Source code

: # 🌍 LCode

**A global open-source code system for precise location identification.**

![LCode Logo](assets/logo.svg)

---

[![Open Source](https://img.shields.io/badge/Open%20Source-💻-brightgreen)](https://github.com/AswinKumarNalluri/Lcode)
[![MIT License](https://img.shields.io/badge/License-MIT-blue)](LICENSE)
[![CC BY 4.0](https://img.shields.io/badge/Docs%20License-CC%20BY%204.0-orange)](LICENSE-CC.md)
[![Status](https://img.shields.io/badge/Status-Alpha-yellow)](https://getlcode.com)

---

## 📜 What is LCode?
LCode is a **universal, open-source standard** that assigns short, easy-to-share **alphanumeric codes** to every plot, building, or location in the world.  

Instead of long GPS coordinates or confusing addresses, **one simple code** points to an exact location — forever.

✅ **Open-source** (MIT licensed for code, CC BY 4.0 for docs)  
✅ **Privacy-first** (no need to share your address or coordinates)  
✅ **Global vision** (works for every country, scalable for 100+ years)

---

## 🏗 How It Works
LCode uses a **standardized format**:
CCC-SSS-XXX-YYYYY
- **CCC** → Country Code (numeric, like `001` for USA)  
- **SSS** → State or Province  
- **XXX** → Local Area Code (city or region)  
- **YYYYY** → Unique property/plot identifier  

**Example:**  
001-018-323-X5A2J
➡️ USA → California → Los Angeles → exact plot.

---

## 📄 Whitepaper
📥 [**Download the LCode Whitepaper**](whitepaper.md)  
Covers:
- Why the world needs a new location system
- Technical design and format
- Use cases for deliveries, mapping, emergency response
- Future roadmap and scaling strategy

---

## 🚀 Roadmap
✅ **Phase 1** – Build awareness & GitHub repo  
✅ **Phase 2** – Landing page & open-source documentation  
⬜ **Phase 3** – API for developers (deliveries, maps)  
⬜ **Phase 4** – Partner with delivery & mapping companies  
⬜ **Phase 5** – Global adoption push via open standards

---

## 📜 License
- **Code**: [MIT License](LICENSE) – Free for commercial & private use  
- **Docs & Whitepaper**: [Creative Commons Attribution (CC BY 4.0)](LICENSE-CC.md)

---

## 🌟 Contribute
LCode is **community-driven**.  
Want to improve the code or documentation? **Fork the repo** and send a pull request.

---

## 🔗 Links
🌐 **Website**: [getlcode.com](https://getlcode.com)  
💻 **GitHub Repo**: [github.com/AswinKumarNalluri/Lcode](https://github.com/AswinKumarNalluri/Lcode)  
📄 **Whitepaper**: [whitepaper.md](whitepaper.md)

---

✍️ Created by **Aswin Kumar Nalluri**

◇ ◇ ◇

**Exercise instructions**
Quote exactly the line containing "via open standards" and every later line through the end of the listing, and no other lines.

**Written answer**
⬜ **Phase 5** – Global adoption push via open standards

---

## 📜 License
- **Code**: [MIT License](LICENSE) – Free for commercial & private use  
- **Docs & Whitepaper**: [Creative Commons Attribution (CC BY 4.0)](LICENSE-CC.md)

---

## 🌟 Contribute
LCode is **community-driven**.  
Want to improve the code or documentation? **Fork the repo** and send a pull request.

---

## 🔗 Links
🌐 **Website**: [getlcode.com](https://getlcode.com)  
💻 **GitHub Repo**: [github.com/AswinKumarNalluri/Lcode](https://github.com/AswinKumarNalluri/Lcode)  
📄 **Whitepaper**: [whitepaper.md](whitepaper.md)

---

✍️ Created by **Aswin Kumar Nalluri**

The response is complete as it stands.